┌─ Given data

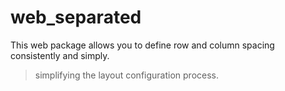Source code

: # web_separated
This web package allows you to define row and column spacing consistently and simply.

> simplifying the layout configuration process.

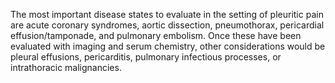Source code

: The most important disease states to evaluate in the setting of pleuritic pain are acute coronary syndromes, aortic dissection, pneumothorax, pericardial effusion/tamponade, and pulmonary embolism. Once these have been evaluated with imaging and serum chemistry, other considerations would be pleural effusions, pericarditis, pulmonary infectious processes, or intrathoracic malignancies.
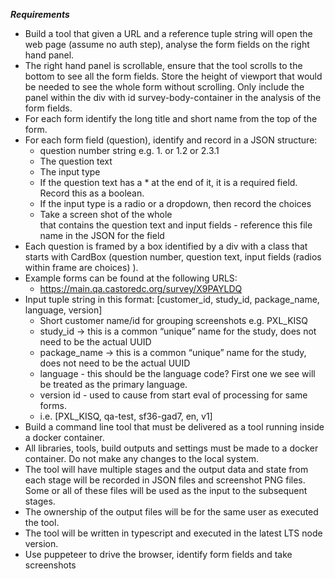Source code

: ***Requirements***
- Build a tool that given a URL and a reference tuple string will open the web page (assume no auth step), analyse the form fields on the right hand panel.
- The right hand panel is scrollable, ensure that the tool scrolls to the bottom to see all the form fields. Store the height of viewport that would be needed to see the whole form without scrolling. Only include the panel within the div with id survey-body-container in the analysis of the form fields.
- For each form identify the long title and short name from the top of the form.
- For each form field (question), identify and record in a JSON structure:
    - question number string e.g. 1. or 1.2 or 2.3.1
    - The question text
    - The input type
    - If the question text has a * at the end of it, it is a required field. Record this as a boolean.
    - If the input type is a radio or a dropdown, then record the choices
    - Take a screen shot of the whole <div> that contains the question text and input fields - reference this file name in the JSON for the field
- Each question is framed by a box identified by a div with a class that starts with CardBox (question number, question text, input fields (radios within frame are choices) ).   
- Example forms can be found at the following URLS:
    - https://main.qa.castoredc.org/survey/X9PAYLDQ
- Input tuple string in this format: [customer_id, study_id, package_name, language, version]
    - Short customer name/id for grouping screenshots e.g. PXL_KISQ
    - study_id → this is a common “unique” name for the study, does not need to be the actual UUID
    - package_name → this is a common “unique” name for the study, does not need to be the actual UUID
    - language - this should be the language code? First one we see will be treated as the primary language.
    - version id - used to cause from start eval of processing for same forms.
    - i.e. [PXL_KISQ, qa-test, sf36-gad7, en, v1]
- Build a command line tool that must be delivered as a tool running inside a docker container.
- All libraries, tools, build outputs and settings must be made to a docker container. Do not make any changes to the local system.
- The tool will have multiple stages and the output data and state from each stage will be recorded in JSON files and screenshot PNG files. Some or all of these files will be used as the input to the subsequent stages.
- The ownership of the output files will be for the same user as executed the tool.
- The tool will be written in typescript and executed in the latest LTS node version.
- Use puppeteer to drive the browser, identify form fields and take screenshots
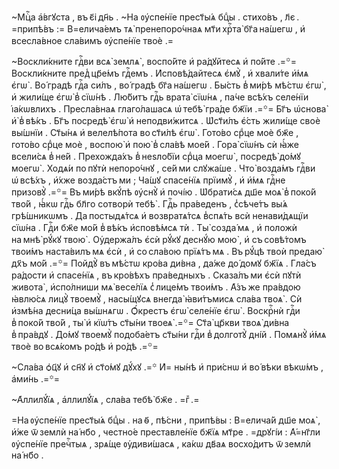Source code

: ~Мцⷭ҇а а҆́вгꙋста , въ є҃і дн҃ь . ~На ᲂу҆спе́нїе прест҃ы́ѧ бцⷣы . стихо́въ , л҃є . =припѣ́въ := В=елича́емъ тѧ̀ пренепоро́чнаѧ мт҃и хрⷭ҇та̀ бг҃а на́шегѡ , и҆ всесла́вное сла́вимъ ᲂу҆спе́нїе твоѐ .=

~Воскли́кните гдⷭ҇ви всѧ̀ землѧ̀ , воспо́йте и҆ ра́дꙋйтесѧ и҆ по́йте .=꙳= Воскли́кните пред̾ цр҃е́мъ гдⷭ҇емъ . И҆сповѣ́дайтесѧ є҆мꙋ̀ , и҆ хвали́те и҆́мѧ є҆гѡ̀ . Во́ градѣ гдⷭ҇а си́лъ , во́ градѣ бг҃а на́шегѡ . Бы́сть в̾ ми́рѣ мѣ́стѡ є҆гѡ̀ , и҆ жили́ще є҆гѡ̀ в̾ сїѡ́нѣ . Лю́битъ гдⷭ҇ь врата̀ сїѡ́нѧ , па́че всѣ́хъ селе́нїи і҆а́кѡвлихъ . Пресла́внаѧ глаго́лашасѧ ѡ҆ тебѣ̀ гра́де бж҃їи .=꙳= Бг҃ъ ѡ҆снова̀ и҆̀ в̾ вѣ́къ . Бг҃ъ посредѣ̀ є҆гѡ̀ и҆ неподви́житсѧ . Ѡ҆ст҃и́лъ є҆́сть жили́ще своѐ вы́шнїи . Ст҃ы́нѧ и҆ велелѣ́пота во ст҃и́лѣ є҆гѡ̀ . Гото́во срⷣце моѐ бж҃е , гото́во срⷣце моѐ , воспою̀ и҆ пою̀ в̾ сла́вѣ мое́й . Гора̀ сїѡ́нъ сѝ ꙗ҆́же всели́сѧ в̾ не́й . Прехожда́хъ в̾ неѕло́бїи срⷣца моегѡ̀ , посредѣ̀ до́мꙋ моегѡ̀ . Ходѧ́и по пꙋтѝ непоро́чнꙋ , се́й ми слꙋжа́ше . Что̀ возда́мъ гдⷭ҇ви ѡ҆ всѣ́хъ , и҆́хже возда́стъ ми ; Ча́шꙋ спасе́нїѧ прїимꙋ̀ , и҆ и҆́мѧ гдⷭ҇не призовꙋ̀ .=꙳= Въ ми́рѣ вкꙋ́пѣ ᲂу҆снꙋ̀ и҆ почі́ю . Ѡ҆брати́сѧ дш҃е моѧ̀ в̾ поко́й тво́й , ꙗ҆́кѡ гдⷭ҇ь бл҃го сотворѝ тебѣ̀ . Гдⷭ҇ь пра́веденъ , с̾сѣче́тъ вы́ѧ грѣ́шникѡмъ . Да постыдѧ́тсѧ и҆ возвратѧ́тсѧ в̾спѧ́ть всѝ ненави́дѧщїи сїѡ́на . Гдⷭ҇и бж҃е мо́й в̾ вѣ́къ и҆сповѣ́мсѧ тѝ . Ты̀ созда́ мѧ , и҆ положѝ на мнѣ̀ рꙋ́кꙋ твою̀ . Оу҆держа́лъ є҆сѝ рꙋ́кꙋ деснꙋ́ю мою̀ , и҆ съ совѣ́томъ твои́мъ наста́вилъ мѧ є҆сѝ , и҆ со сла́вою прїѧ́тъ мѧ . Въ рꙋ́цѣ твоѝ предаю̀ дх҃ъ мо́й .=꙳= Пойдꙋ̀ въ мѣ́стѡ кро́ва ди́вна , да́же до́ домꙋ бж҃їѧ . Гла́съ ра́дости и҆ спасе́нїѧ , въ кро́вѣхъ пра́ведныхъ . Сказа́лъ ми є҆сѝ пꙋтѝ живота̀ , и҆спо́лниши мѧ̀ весе́лїѧ с̾ лице́мъ твои́мъ . А҆́зъ же пра́вдою ꙗ҆влю́сѧ лицꙋ̀ твоемꙋ̀ , насы́щꙋсѧ внегда̀ ꙗ҆ви́тъмисѧ сла́ва твоѧ̀ . Сѝ и҆змѣ́на десни́ца вы́шнѧгѡ . Ѻ҆́крестъ є҆гѡ̀ селе́нїе є҆гѡ̀ . Воскрⷭ҇нѝ гдⷭ҇и в̾ поко́й тво́й , ты̀ и҆ кїѡ́тъ ст҃ы́ни твоеѧ̀ .=꙳= Ст҃а̀ цр҃кви твоѧ̀ ди́вна в̾ пра́вдꙋ . До́мꙋ твоемꙋ̀ подоба́етъ ст҃ы́ни гдⷭ҇и в̾ долготꙋ̀ дні́й . Помѧнꙋ̀ и҆́мѧ твоѐ во всѧ́комъ ро́дѣ и҆ ро́дѣ .=꙳=

~Сла́ва ѻ҆ц҃ꙋ и҆ сн҃ꙋ и҆ ст҃о́мꙋ дꙋ́хꙋ .=꙳ И҆= ны́нѣ и҆ при́снѡ и҆ во́ вѣки вѣкѡ́мъ , а҆ми́нь .=꙳=

~А҆ллилꙋ́їѧ , а҆ллилꙋ́їѧ , сла́ва тебѣ̀ бж҃е . =гⷤ .=

=На ᲂу҆спе́нїе прест҃ы́ѧ бцⷣы . на ѳ҃ , пѣ́сни , припѣ́вы : В=елича́й дш҃е моѧ̀ , и҆́же ѿ землѝ на́ нб҃о , честно́е преставле́нїе бж҃їѧ мт҃ре . =дрꙋгі́и : А҆́=нг҃ли ᲂу҆спе́нїе пречⷭ҇тыѧ , зрѧ́ще ᲂу҆диви́шасѧ , ка́кѡ дв҃аѧ восхо́дитъ ѿ землѝ на́ нб҃о .

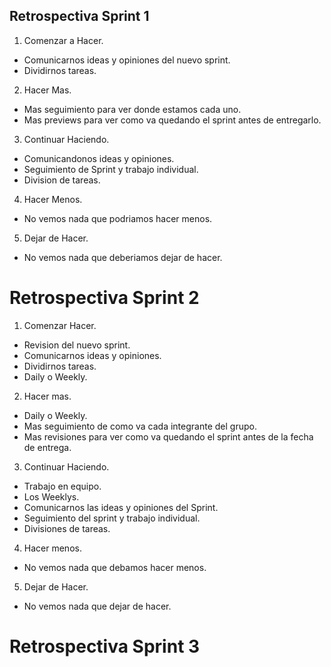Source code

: ## Retrospectiva Sprint 1 
1. Comenzar a Hacer.

- Comunicarnos ideas y opiniones del nuevo sprint.
- Dividirnos tareas.

2.  Hacer Mas.

- Mas seguimiento para ver donde estamos cada uno.
- Mas previews para ver como va quedando el sprint antes de entregarlo.

3. Continuar Haciendo.

- Comunicandonos ideas y opiniones. 
- Seguimiento de Sprint y trabajo individual.
- Division de tareas.

4. Hacer Menos.

- No vemos nada que podriamos hacer menos.

5. Dejar de Hacer.

- No vemos nada que deberiamos dejar de hacer.

# Retrospectiva Sprint 2

1. Comenzar Hacer. 

- Revision del nuevo sprint.
- Comunicarnos ideas y opiniones.
- Dividirnos tareas.
- Daily o Weekly.

2.  Hacer mas.

- Daily o Weekly.
- Mas seguimiento de como va cada integrante del grupo.
- Mas revisiones para ver como va quedando el sprint antes de la  fecha de entrega.

3. Continuar Haciendo.

- Trabajo en equipo.
- Los Weeklys.
- Comunicarnos las ideas y opiniones del Sprint.
- Seguimiento del sprint y trabajo individual.
- Divisiones de tareas.

4. Hacer menos.

- No vemos nada que debamos hacer menos.

5. Dejar de Hacer.

- No vemos nada que dejar de hacer.

# Retrospectiva Sprint 3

└─

Please take the lines from the beginning of the data above through the line holding "- Short customer" and transcribe them exactly, without any pictures.

Source code

: # web_separated
This web package allows you to define row and column spacing consistently and simply.

> simplifying the layout configuration process.

Source code

: The most important disease states to evaluate in the setting of pleuritic pain are acute coronary syndromes, aortic dissection, pneumothorax, pericardial effusion/tamponade, and pulmonary embolism. Once these have been evaluated with imaging and serum chemistry, other considerations would be pleural effusions, pericarditis, pulmonary infectious processes, or intrathoracic malignancies.
Source code

: ***Requirements***
- Build a tool that given a URL and a reference tuple string will open the web page (assume no auth step), analyse the form fields on the right hand panel.
- The right hand panel is scrollable, ensure that the tool scrolls to the bottom to see all the form fields. Store the height of viewport that would be needed to see the whole form without scrolling. Only include the panel within the div with id survey-body-container in the analysis of the form fields.
- For each form identify the long title and short name from the top of the form.
- For each form field (question), identify and record in a JSON structure:
    - question number string e.g. 1. or 1.2 or 2.3.1
    - The question text
    - The input type
    - If the question text has a * at the end of it, it is a required field. Record this as a boolean.
    - If the input type is a radio or a dropdown, then record the choices
    - Take a screen shot of the whole <div> that contains the question text and input fields - reference this file name in the JSON for the field
- Each question is framed by a box identified by a div with a class that starts with CardBox (question number, question text, input fields (radios within frame are choices) ).   
- Example forms can be found at the following URLS:
    - https://main.qa.castoredc.org/survey/X9PAYLDQ
- Input tuple string in this format: [customer_id, study_id, package_name, language, version]
    - Short customer name/id for grouping screenshots e.g. PXL_KISQ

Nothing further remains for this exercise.